Bien plus! une des fauvettes, devenue déjà grosse, se mit à donner la
becquée aux oiseaux plus petits qu'elle; cela, il est vrai, un peu par
jeu et en enfant, mais cependant avec le désir et le penchant bien
marqué d'imiter l'excellente mère.

«--Nous sommes là devant quelque chose de divin, qui me remplit de joie
et de surprise, dit Goethe. Si cette nourriture donnée ainsi à des êtres
étrangers est une loi qui s'étend à toute la nature, mainte énigme est
résolue, et on peut dire avec assurance: Dieu a pitié des jeunes
corbeaux orphelins qui crient vers lui.»

«--C'est certainement une loi générale, dis-je, car j'ai observé aussi
cette charité et cette pitié pour les abandonnés chez des oiseaux à
l'état libre. L'été dernier, j'avais pris près de Tiefurt de jeunes
roitelets, qui semblaient avoir quitté leur nid tout récemment, car ils
étaient sept en rangée sur une branche, dans un buisson, et ils
prenaient la becquée de leurs parents. Je mis les oiseaux dans mon
foulard, et j'allai dans un petit bois isolé: «Là, me dis-je, tu pourras
tranquillement voir tes roitelets.» Mais, lorsque j'ouvris mon mouchoir,
deux s'enfuirent, disparurent, et je ne pus les retrouver. Trois jours
après, je passe par hasard à la même place; j'entends le cri d'un
rouge-gorge; supposant qu'il a dans le voisinage son nid, je le cherche
et le trouve. Mais quel fut mon étonnement, lorsque dans ce nid, près de
deux petits rouges-gorges prêts à voler bientôt, je trouvai aussi mes
deux petits roitelets qui s'étaient fourrés là bien à leur aise et qui
se faisaient nourrir par les vieux rouges-gorges! Cette trouvaille me
rendit extrêmement heureux. «Puisque vous êtes si adroits, dis-je,
puisque vous savez si joliment vous tirer d'affaire, et que les bons
rouges-gorges vous ont accueilli si bien, je ne veux pas le moins du
monde troubler une hospitalité si amicale, et je vous souhaite tout le
bonheur possible.»

«--C'est là une des meilleures histoires sur les oiseaux que j'aie
jamais entendues, dit Goethe. Touchez là, et mes bravos pour vous et
pour vos heureuses observations! Celui qui les entend et ne croit pas à
Dieu, à celui-là Moïse et les prophètes ne serviront à rien. C'est là ce
que j'appelle la toute-présence de Dieu; au fond de tous les êtres il a
déposé une parcelle de son amour infini; et déjà dans les animaux se
montre en bouton ce qui, dans l'homme noble, s'épanouit en fleur
splendide. Continuez vos études et vos observations! Vous paraissez y
avoir une chance toute particulière, et vous pourrez par la suite
arriver à des résultats inappréciables.»

«Pendant que, devant notre table de pierre, nous avions ainsi une
conversation sur ces grands et sérieux sujets, le soleil s'était
approché peu à peu du sommet des collines qui s'étendaient devant nous à
l'occident. Goethe décida notre départ.--Nous traversâmes vite Iéna,
payâmes notre aubergiste, et, après une courte visite chez les Frommann,
nous partîmes pour Weimar.»


XVIII.

«La loi de l'amour se révèle dans la nature entière. Que Dieu est grand
et que sa bonté égale partout sa grandeur!»

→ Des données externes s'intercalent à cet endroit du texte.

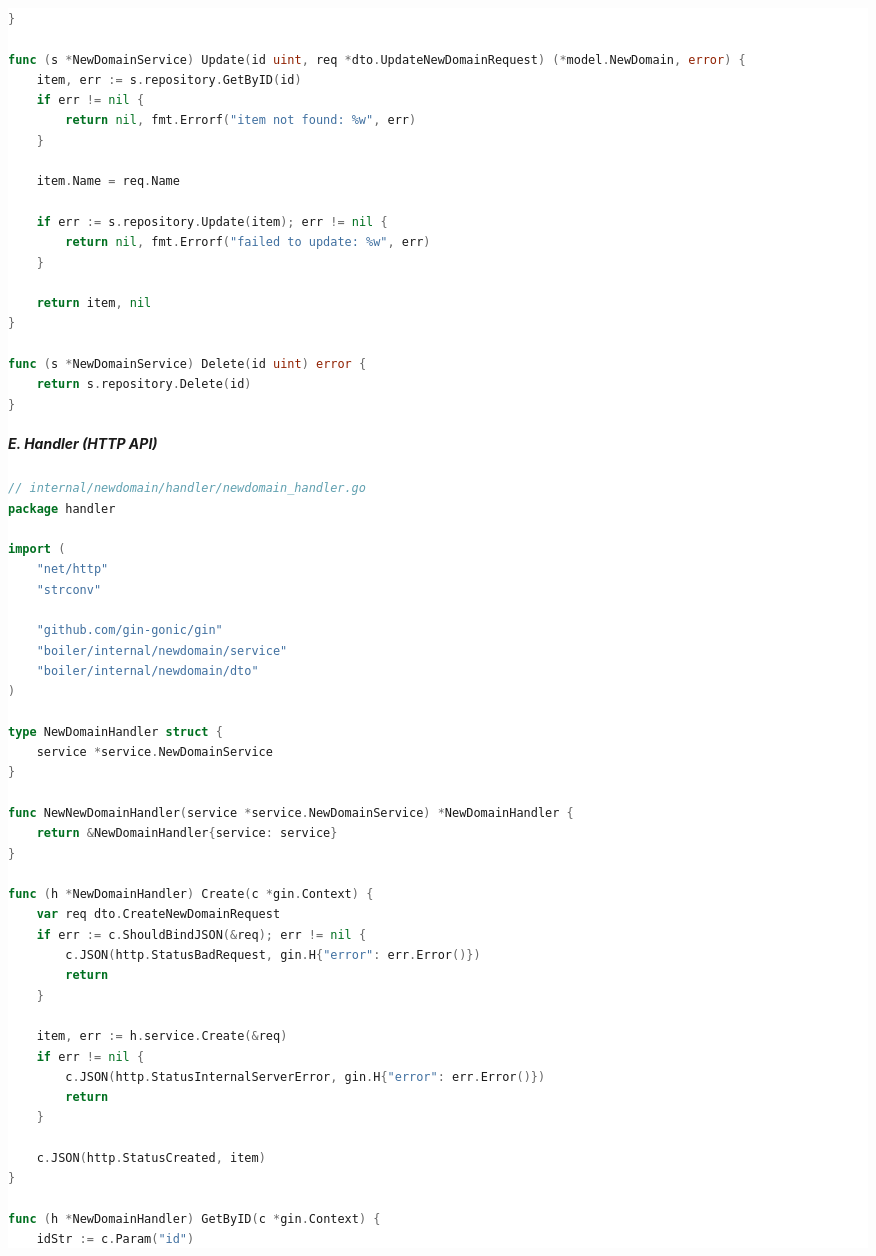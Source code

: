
 ```go
}

func (s *NewDomainService) Update(id uint, req *dto.UpdateNewDomainRequest) (*model.NewDomain, error) {
    item, err := s.repository.GetByID(id)
    if err != nil {
        return nil, fmt.Errorf("item not found: %w", err)
    }

    item.Name = req.Name
    
    if err := s.repository.Update(item); err != nil {
        return nil, fmt.Errorf("failed to update: %w", err)
    }

    return item, nil
}

func (s *NewDomainService) Delete(id uint) error {
    return s.repository.Delete(id)
}
```

##### E. Handler (HTTP API)
```go
// internal/newdomain/handler/newdomain_handler.go
package handler

import (
    "net/http"
    "strconv"
    
    "github.com/gin-gonic/gin"
    "boiler/internal/newdomain/service"
    "boiler/internal/newdomain/dto"
)

type NewDomainHandler struct {
    service *service.NewDomainService
}

func NewNewDomainHandler(service *service.NewDomainService) *NewDomainHandler {
    return &NewDomainHandler{service: service}
}

func (h *NewDomainHandler) Create(c *gin.Context) {
    var req dto.CreateNewDomainRequest
    if err := c.ShouldBindJSON(&req); err != nil {
        c.JSON(http.StatusBadRequest, gin.H{"error": err.Error()})
        return
    }

    item, err := h.service.Create(&req)
    if err != nil {
        c.JSON(http.StatusInternalServerError, gin.H{"error": err.Error()})
        return
    }

    c.JSON(http.StatusCreated, item)
}

func (h *NewDomainHandler) GetByID(c *gin.Context) {
    idStr := c.Param("id")
```
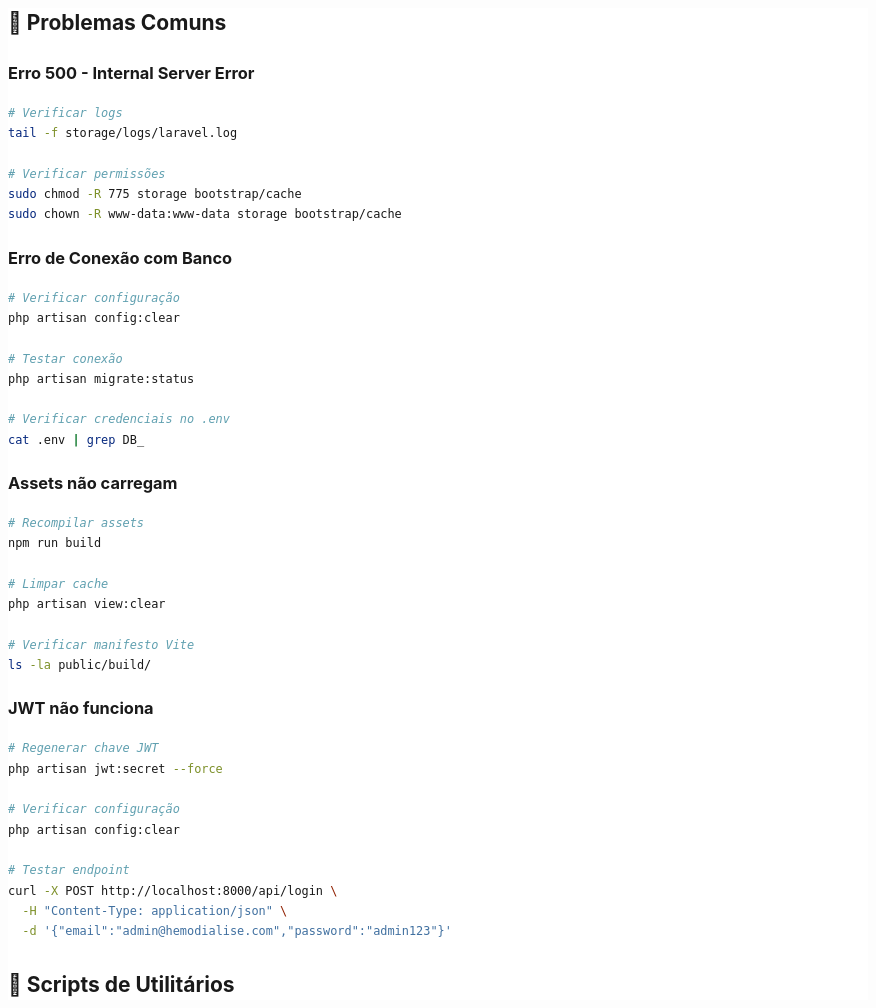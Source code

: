 ## 🐛 Problemas Comuns

### Erro 500 - Internal Server Error
```bash
# Verificar logs
tail -f storage/logs/laravel.log

# Verificar permissões
sudo chmod -R 775 storage bootstrap/cache
sudo chown -R www-data:www-data storage bootstrap/cache
```

### Erro de Conexão com Banco
```bash
# Verificar configuração
php artisan config:clear

# Testar conexão
php artisan migrate:status

# Verificar credenciais no .env
cat .env | grep DB_
```

### Assets não carregam
```bash
# Recompilar assets
npm run build

# Limpar cache
php artisan view:clear

# Verificar manifesto Vite
ls -la public/build/
```

### JWT não funciona
```bash
# Regenerar chave JWT
php artisan jwt:secret --force

# Verificar configuração
php artisan config:clear

# Testar endpoint
curl -X POST http://localhost:8000/api/login \
  -H "Content-Type: application/json" \
  -d '{"email":"admin@hemodialise.com","password":"admin123"}'
```

## 🔧 Scripts de Utilitários
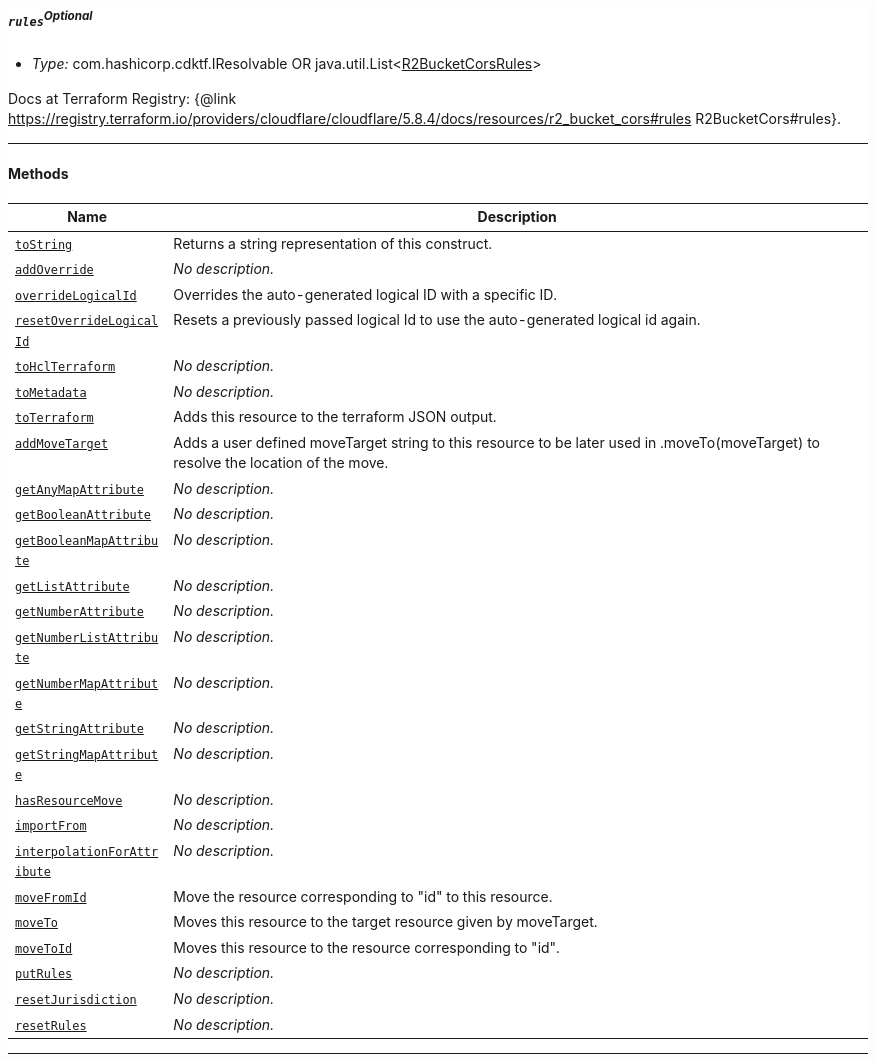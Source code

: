 
##### `rules`<sup>Optional</sup> <a name="rules" id="@cdktf/provider-cloudflare.r2BucketCors.R2BucketCors.Initializer.parameter.rules"></a>

- *Type:* com.hashicorp.cdktf.IResolvable OR java.util.List<<a href="#@cdktf/provider-cloudflare.r2BucketCors.R2BucketCorsRules">R2BucketCorsRules</a>>

Docs at Terraform Registry: {@link https://registry.terraform.io/providers/cloudflare/cloudflare/5.8.4/docs/resources/r2_bucket_cors#rules R2BucketCors#rules}.

---

#### Methods <a name="Methods" id="Methods"></a>

| **Name** | **Description** |
| --- | --- |
| <code><a href="#@cdktf/provider-cloudflare.r2BucketCors.R2BucketCors.toString">toString</a></code> | Returns a string representation of this construct. |
| <code><a href="#@cdktf/provider-cloudflare.r2BucketCors.R2BucketCors.addOverride">addOverride</a></code> | *No description.* |
| <code><a href="#@cdktf/provider-cloudflare.r2BucketCors.R2BucketCors.overrideLogicalId">overrideLogicalId</a></code> | Overrides the auto-generated logical ID with a specific ID. |
| <code><a href="#@cdktf/provider-cloudflare.r2BucketCors.R2BucketCors.resetOverrideLogicalId">resetOverrideLogicalId</a></code> | Resets a previously passed logical Id to use the auto-generated logical id again. |
| <code><a href="#@cdktf/provider-cloudflare.r2BucketCors.R2BucketCors.toHclTerraform">toHclTerraform</a></code> | *No description.* |
| <code><a href="#@cdktf/provider-cloudflare.r2BucketCors.R2BucketCors.toMetadata">toMetadata</a></code> | *No description.* |
| <code><a href="#@cdktf/provider-cloudflare.r2BucketCors.R2BucketCors.toTerraform">toTerraform</a></code> | Adds this resource to the terraform JSON output. |
| <code><a href="#@cdktf/provider-cloudflare.r2BucketCors.R2BucketCors.addMoveTarget">addMoveTarget</a></code> | Adds a user defined moveTarget string to this resource to be later used in .moveTo(moveTarget) to resolve the location of the move. |
| <code><a href="#@cdktf/provider-cloudflare.r2BucketCors.R2BucketCors.getAnyMapAttribute">getAnyMapAttribute</a></code> | *No description.* |
| <code><a href="#@cdktf/provider-cloudflare.r2BucketCors.R2BucketCors.getBooleanAttribute">getBooleanAttribute</a></code> | *No description.* |
| <code><a href="#@cdktf/provider-cloudflare.r2BucketCors.R2BucketCors.getBooleanMapAttribute">getBooleanMapAttribute</a></code> | *No description.* |
| <code><a href="#@cdktf/provider-cloudflare.r2BucketCors.R2BucketCors.getListAttribute">getListAttribute</a></code> | *No description.* |
| <code><a href="#@cdktf/provider-cloudflare.r2BucketCors.R2BucketCors.getNumberAttribute">getNumberAttribute</a></code> | *No description.* |
| <code><a href="#@cdktf/provider-cloudflare.r2BucketCors.R2BucketCors.getNumberListAttribute">getNumberListAttribute</a></code> | *No description.* |
| <code><a href="#@cdktf/provider-cloudflare.r2BucketCors.R2BucketCors.getNumberMapAttribute">getNumberMapAttribute</a></code> | *No description.* |
| <code><a href="#@cdktf/provider-cloudflare.r2BucketCors.R2BucketCors.getStringAttribute">getStringAttribute</a></code> | *No description.* |
| <code><a href="#@cdktf/provider-cloudflare.r2BucketCors.R2BucketCors.getStringMapAttribute">getStringMapAttribute</a></code> | *No description.* |
| <code><a href="#@cdktf/provider-cloudflare.r2BucketCors.R2BucketCors.hasResourceMove">hasResourceMove</a></code> | *No description.* |
| <code><a href="#@cdktf/provider-cloudflare.r2BucketCors.R2BucketCors.importFrom">importFrom</a></code> | *No description.* |
| <code><a href="#@cdktf/provider-cloudflare.r2BucketCors.R2BucketCors.interpolationForAttribute">interpolationForAttribute</a></code> | *No description.* |
| <code><a href="#@cdktf/provider-cloudflare.r2BucketCors.R2BucketCors.moveFromId">moveFromId</a></code> | Move the resource corresponding to "id" to this resource. |
| <code><a href="#@cdktf/provider-cloudflare.r2BucketCors.R2BucketCors.moveTo">moveTo</a></code> | Moves this resource to the target resource given by moveTarget. |
| <code><a href="#@cdktf/provider-cloudflare.r2BucketCors.R2BucketCors.moveToId">moveToId</a></code> | Moves this resource to the resource corresponding to "id". |
| <code><a href="#@cdktf/provider-cloudflare.r2BucketCors.R2BucketCors.putRules">putRules</a></code> | *No description.* |
| <code><a href="#@cdktf/provider-cloudflare.r2BucketCors.R2BucketCors.resetJurisdiction">resetJurisdiction</a></code> | *No description.* |
| <code><a href="#@cdktf/provider-cloudflare.r2BucketCors.R2BucketCors.resetRules">resetRules</a></code> | *No description.* |

---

La nature bien observée avait été le missionnaire de l'existence et de
la bonté du Créateur suprême; il ne doutait plus de rien, et sa piété,
illuminée par sa puissante imagination, lui paraphrasait partout les
phénomènes dans le catéchisme de la création.

Ici finit le premier volume.

Le second s'élève plus souvent et plus haut vers le ciel des
intelligences, et la belle et calme mort qui survient sans agonie et
sans angoisses l'endort sur le sein de Dieu.

Voilà l'homme dont les sophistes actuels ont voulu faire un athée.

                                                            LAMARTINE.